[PCA] ARTICLE: Seed Consumption by Gopher Tortoises (Gopherus polyphemus) in the Globally Imperiled Pine Rockland Ecosystem of Southern Florida, USA

Park, Margaret E margaret_park at fws.gov
Fri Jul 2 13:56:48 CDT 2021


Additional information from the author of an article that I shared earlier today. My apologies for not consolidating.

Question:
I am curious whether you determined whether/which of the consumed plant species were still viable upon 'deposition' and which of these species may also depend on scarification to germinate?

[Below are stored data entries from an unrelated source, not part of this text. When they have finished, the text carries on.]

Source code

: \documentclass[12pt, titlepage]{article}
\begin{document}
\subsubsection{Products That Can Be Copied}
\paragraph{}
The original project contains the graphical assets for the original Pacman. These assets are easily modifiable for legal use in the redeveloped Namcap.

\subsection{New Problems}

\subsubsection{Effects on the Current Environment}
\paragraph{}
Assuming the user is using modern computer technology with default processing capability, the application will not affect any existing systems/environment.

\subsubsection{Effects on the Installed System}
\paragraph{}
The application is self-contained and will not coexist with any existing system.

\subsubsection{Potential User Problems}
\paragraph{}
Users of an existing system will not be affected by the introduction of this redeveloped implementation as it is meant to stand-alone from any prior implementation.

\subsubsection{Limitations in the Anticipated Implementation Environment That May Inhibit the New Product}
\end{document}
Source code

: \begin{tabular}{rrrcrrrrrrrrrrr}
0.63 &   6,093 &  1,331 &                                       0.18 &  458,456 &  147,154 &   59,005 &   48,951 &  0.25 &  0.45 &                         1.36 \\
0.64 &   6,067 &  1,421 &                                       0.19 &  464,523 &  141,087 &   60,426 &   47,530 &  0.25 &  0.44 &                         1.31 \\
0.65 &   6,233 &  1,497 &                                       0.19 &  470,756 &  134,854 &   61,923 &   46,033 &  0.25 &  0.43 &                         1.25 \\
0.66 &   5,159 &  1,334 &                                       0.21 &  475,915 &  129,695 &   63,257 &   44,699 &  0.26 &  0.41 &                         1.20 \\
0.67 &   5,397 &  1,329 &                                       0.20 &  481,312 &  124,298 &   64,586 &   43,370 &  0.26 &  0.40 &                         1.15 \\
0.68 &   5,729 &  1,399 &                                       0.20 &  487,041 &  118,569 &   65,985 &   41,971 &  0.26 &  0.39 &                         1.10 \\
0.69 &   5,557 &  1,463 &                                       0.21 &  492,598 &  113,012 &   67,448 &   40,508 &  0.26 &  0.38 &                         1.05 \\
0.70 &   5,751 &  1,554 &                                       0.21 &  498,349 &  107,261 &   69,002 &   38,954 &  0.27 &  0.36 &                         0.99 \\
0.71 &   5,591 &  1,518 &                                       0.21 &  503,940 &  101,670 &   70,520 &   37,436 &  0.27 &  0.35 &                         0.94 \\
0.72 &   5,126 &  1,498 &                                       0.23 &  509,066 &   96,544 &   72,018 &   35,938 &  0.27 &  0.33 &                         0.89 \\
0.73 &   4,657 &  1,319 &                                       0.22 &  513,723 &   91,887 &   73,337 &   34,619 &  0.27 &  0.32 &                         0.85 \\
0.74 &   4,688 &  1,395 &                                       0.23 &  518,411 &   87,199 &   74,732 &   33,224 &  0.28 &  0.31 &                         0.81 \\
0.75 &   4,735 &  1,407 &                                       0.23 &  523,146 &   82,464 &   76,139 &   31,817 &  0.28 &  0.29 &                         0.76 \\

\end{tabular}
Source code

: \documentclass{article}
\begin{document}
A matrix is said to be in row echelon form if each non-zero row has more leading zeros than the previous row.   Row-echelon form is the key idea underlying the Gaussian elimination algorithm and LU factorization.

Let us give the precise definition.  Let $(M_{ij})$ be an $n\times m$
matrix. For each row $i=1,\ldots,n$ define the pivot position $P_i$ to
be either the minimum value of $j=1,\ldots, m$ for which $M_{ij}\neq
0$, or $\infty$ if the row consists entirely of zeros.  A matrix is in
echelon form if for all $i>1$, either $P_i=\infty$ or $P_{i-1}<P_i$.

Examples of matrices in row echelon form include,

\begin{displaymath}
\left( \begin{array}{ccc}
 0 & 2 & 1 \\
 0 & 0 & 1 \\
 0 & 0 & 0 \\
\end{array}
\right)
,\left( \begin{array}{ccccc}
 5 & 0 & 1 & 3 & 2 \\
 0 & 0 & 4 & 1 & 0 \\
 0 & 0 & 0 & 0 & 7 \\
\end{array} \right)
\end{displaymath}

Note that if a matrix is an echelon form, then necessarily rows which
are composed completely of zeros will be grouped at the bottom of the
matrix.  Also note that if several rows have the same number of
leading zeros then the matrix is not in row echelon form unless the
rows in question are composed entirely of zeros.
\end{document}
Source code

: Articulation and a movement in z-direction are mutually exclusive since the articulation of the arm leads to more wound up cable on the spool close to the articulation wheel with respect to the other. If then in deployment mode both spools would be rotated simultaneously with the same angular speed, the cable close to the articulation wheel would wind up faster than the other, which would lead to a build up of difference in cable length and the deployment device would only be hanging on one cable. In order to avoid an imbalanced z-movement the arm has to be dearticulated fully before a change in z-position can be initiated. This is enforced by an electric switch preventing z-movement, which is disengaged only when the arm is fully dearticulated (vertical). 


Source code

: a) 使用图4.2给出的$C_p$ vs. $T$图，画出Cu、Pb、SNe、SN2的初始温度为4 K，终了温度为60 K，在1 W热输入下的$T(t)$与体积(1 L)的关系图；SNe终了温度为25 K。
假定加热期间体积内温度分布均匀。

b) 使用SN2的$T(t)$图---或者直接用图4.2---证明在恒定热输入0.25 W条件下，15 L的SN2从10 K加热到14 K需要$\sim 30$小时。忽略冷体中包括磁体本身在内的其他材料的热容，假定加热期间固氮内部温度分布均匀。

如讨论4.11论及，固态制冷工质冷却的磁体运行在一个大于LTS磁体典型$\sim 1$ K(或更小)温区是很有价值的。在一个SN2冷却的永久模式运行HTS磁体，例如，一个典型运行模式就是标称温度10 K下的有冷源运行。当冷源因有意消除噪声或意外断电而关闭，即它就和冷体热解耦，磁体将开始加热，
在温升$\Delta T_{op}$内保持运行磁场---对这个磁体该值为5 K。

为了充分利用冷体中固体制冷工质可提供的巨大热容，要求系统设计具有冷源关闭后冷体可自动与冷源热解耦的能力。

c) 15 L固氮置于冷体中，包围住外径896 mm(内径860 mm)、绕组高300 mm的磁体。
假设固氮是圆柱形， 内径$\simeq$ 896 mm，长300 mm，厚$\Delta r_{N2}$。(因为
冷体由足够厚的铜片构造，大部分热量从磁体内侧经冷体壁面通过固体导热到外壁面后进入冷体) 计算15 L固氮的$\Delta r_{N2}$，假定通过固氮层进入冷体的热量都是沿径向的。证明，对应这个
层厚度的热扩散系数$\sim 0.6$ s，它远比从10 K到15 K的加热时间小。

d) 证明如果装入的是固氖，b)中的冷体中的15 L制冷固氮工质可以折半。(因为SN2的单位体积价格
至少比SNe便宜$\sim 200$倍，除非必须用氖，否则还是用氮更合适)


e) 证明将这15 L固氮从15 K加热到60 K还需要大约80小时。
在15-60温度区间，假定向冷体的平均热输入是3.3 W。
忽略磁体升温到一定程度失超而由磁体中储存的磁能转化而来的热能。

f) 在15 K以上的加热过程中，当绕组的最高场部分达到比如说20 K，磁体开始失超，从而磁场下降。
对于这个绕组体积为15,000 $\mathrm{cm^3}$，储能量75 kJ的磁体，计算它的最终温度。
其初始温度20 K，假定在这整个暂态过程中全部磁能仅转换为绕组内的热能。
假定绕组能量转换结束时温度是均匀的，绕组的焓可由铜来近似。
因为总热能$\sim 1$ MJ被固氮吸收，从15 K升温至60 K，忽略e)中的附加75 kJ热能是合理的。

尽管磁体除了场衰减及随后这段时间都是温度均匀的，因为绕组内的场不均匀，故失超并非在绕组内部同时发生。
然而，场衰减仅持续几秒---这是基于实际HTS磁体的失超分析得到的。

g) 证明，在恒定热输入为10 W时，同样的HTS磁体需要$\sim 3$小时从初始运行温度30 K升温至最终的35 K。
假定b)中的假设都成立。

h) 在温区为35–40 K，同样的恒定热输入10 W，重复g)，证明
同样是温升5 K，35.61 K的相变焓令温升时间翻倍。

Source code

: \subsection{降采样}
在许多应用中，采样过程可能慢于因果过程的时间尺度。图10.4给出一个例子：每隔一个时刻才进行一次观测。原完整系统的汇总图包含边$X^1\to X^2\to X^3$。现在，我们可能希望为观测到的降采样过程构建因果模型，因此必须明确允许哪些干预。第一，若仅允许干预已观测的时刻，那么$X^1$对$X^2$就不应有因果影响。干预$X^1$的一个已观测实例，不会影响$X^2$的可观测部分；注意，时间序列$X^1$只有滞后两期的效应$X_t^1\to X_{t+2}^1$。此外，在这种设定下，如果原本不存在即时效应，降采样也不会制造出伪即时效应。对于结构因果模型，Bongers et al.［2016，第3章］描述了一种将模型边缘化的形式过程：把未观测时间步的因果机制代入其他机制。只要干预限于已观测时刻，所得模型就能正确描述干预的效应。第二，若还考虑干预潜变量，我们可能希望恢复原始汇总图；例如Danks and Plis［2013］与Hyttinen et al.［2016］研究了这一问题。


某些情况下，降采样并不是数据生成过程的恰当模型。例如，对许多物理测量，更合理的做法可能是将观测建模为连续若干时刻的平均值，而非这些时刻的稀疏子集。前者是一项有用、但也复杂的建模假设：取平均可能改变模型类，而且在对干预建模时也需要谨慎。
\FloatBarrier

Adrian Figueroa responded:
I did not attempt to germinate seeds consumed by the tortoises in my undergrad study because we had frozen the scats, which likely killed the seed embryo.

However, now that I'm back at Zoo Miami and preparing for my own graduate research, my plan is to perform germination trials on ingested vs. uningested seeds as well as testoing for the influence of fire stimuli on seed germination (since this plant community is fire-reliant, requiring burns ever 3-5 years). My idea is to perform a two factor crossed design where I examine (1) the effect of ingestion by gopher tortoises vs. depulped seeds that aren't ingested and (2) mimicking the effect of fire by irrigating seeds with tap water vs. smoke-infused water to see if there are any synergistic effects of ingestion and then exposure to smoke-treated water. I chose to use smoke-treated water because some studies have shown that it's a stronger catalyst for seed germination for fire-dependent plant species than exposing the seeds to heat shock.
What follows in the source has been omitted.